Sabesp usa inteligência artificial para detectar vazamentos de água em SP

Tecnologia de visão computacional é usada pela Sabesp para localizar vazamentos de água após chuvas fortes e reduzir perdas durante a escassez hídrica.

A Sabesp passou a utilizar inteligência artificial para identificar vazamentos de água na cidade de São Paulo em meio ao período de escassez hídrica e aos impactos das chuvas intensas. A tecnologia de inteligência artificial permite detectar vazamentos de água que surgem após o rompimento de encanamentos, evitando desperdício em um momento crítico para os mananciais.

O sistema funciona por meio de visão computacional embarcada em veículos que circulam pela cidade, registrando imagens da infraestrutura urbana. A inteligência artificial reconhece sinais visuais de vazamentos de água, como água jorrando no asfalto ou poças em locais sem chuva aparente, e realiza a geolocalização automática do ponto identificado. As informações são enviadas diretamente à Sabesp, que pode agir de forma mais rápida e preventiva.

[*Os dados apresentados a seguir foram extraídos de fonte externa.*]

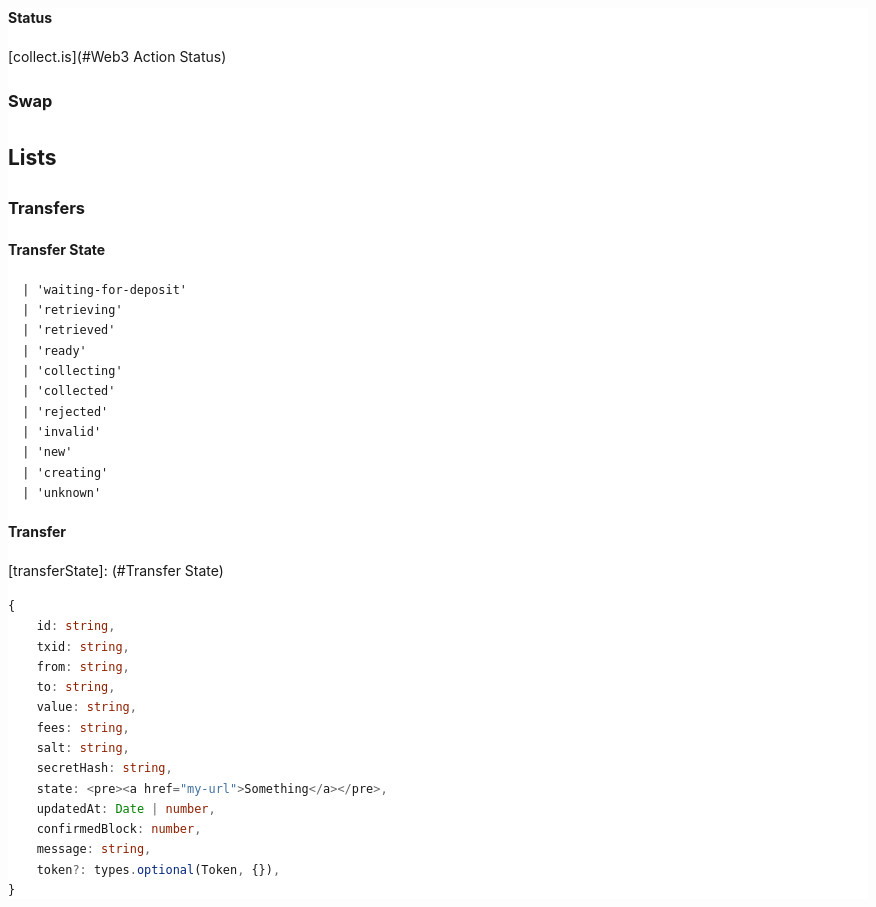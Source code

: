 

#### Status

[collect.is](#Web3 Action Status)

### Swap



## Lists

### Transfers

#### Transfer State

```
  | 'waiting-for-deposit'
  | 'retrieving'
  | 'retrieved'
  | 'ready'
  | 'collecting'
  | 'collected'
  | 'rejected'
  | 'invalid'
  | 'new'
  | 'creating'
  | 'unknown'
```



#### Transfer

[transferState]: (#Transfer State)



```typescript
{
    id: string,
    txid: string,
    from: string,
    to: string,
    value: string,
    fees: string,
    salt: string,
    secretHash: string,
    state: <pre><a href="my-url">Something</a></pre>,
    updatedAt: Date | number,
    confirmedBlock: number,
    message: string,
    token?: types.optional(Token, {}),
}
```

Desenvolvida pela empresa Intercity em parceria com a FDTec, fundação ligada à Universidade de São Paulo, a tecnologia já é utilizada por diversas prefeituras brasileiras para identificar problemas urbanos, como buracos, rachaduras no pavimento e falhas na zeladoria. No caso da Sabesp, o foco é a detecção de vazamentos de água visíveis na superfície, que representam grande parte das perdas no sistema de abastecimento.

Segundo os responsáveis pelo projeto, a inteligência artificial permite que concessionárias e prefeituras deixem de atuar apenas de forma reativa, baseada em reclamações da população, para uma atuação proativa. Embora ainda não haja um balanço estatístico consolidado sobre a economia de água, a expectativa é de redução significativa no desperdício, já que vazamentos podem permanecer ocultos no subsolo por meses antes de se tornarem visíveis.

A tecnologia também está em fase de pesquisa para ampliar a capacidade de detecção de vazamentos subterrâneos, por meio de métodos como ultrassom e análise de frequências, complementando o uso da inteligência artificial baseada em imagens.